## Saved data entries
----

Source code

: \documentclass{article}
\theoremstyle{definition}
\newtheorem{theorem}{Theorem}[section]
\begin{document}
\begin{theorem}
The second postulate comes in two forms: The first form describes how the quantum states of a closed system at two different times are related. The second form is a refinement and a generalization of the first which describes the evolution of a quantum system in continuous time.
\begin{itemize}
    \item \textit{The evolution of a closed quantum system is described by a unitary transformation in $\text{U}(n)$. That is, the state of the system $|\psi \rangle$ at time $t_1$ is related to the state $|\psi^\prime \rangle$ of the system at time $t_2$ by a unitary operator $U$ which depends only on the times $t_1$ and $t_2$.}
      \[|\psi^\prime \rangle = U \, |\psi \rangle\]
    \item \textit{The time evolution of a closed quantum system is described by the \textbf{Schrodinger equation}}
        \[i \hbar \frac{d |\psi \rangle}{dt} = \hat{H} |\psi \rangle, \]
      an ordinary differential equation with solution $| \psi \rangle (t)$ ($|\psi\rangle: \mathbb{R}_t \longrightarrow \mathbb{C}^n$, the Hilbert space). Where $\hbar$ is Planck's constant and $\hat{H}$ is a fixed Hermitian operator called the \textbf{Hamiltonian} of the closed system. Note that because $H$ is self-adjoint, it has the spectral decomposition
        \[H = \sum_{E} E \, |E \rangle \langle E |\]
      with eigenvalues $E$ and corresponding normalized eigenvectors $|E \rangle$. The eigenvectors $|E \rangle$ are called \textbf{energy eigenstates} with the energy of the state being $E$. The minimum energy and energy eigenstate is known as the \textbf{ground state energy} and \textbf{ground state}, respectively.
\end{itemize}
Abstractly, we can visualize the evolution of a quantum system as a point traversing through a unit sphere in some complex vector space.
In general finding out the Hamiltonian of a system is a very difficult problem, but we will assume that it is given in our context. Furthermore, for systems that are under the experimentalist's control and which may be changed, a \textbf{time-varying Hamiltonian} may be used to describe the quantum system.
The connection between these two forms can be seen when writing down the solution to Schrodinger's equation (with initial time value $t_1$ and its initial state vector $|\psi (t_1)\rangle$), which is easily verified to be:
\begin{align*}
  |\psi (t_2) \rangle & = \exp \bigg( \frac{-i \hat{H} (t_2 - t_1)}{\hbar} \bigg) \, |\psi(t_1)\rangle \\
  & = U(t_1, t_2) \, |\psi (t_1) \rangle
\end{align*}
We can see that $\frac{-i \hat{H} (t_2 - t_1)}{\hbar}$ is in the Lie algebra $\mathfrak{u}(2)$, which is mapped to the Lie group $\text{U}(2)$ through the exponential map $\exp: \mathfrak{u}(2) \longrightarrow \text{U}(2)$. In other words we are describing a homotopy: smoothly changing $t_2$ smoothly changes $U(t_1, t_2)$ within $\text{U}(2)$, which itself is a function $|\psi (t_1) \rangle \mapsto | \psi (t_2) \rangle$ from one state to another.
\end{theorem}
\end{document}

----

## The task
Take exactly the lines from the one containing "E \, |E \rangle \langle E |\]" through the one containing "Abstractly, we can" in the data above, and output them with nothing added.

## Reply
        \[H = \sum_{E} E \, |E \rangle \langle E |\]
      with eigenvalues $E$ and corresponding normalized eigenvectors $|E \rangle$. The eigenvectors $|E \rangle$ are called \textbf{energy eigenstates} with the energy of the state being $E$. The minimum energy and energy eigenstate is known as the \textbf{ground state energy} and \textbf{ground state}, respectively.
\end{itemize}
Abstractly, we can visualize the evolution of a quantum system as a point traversing through a unit sphere in some complex vector space.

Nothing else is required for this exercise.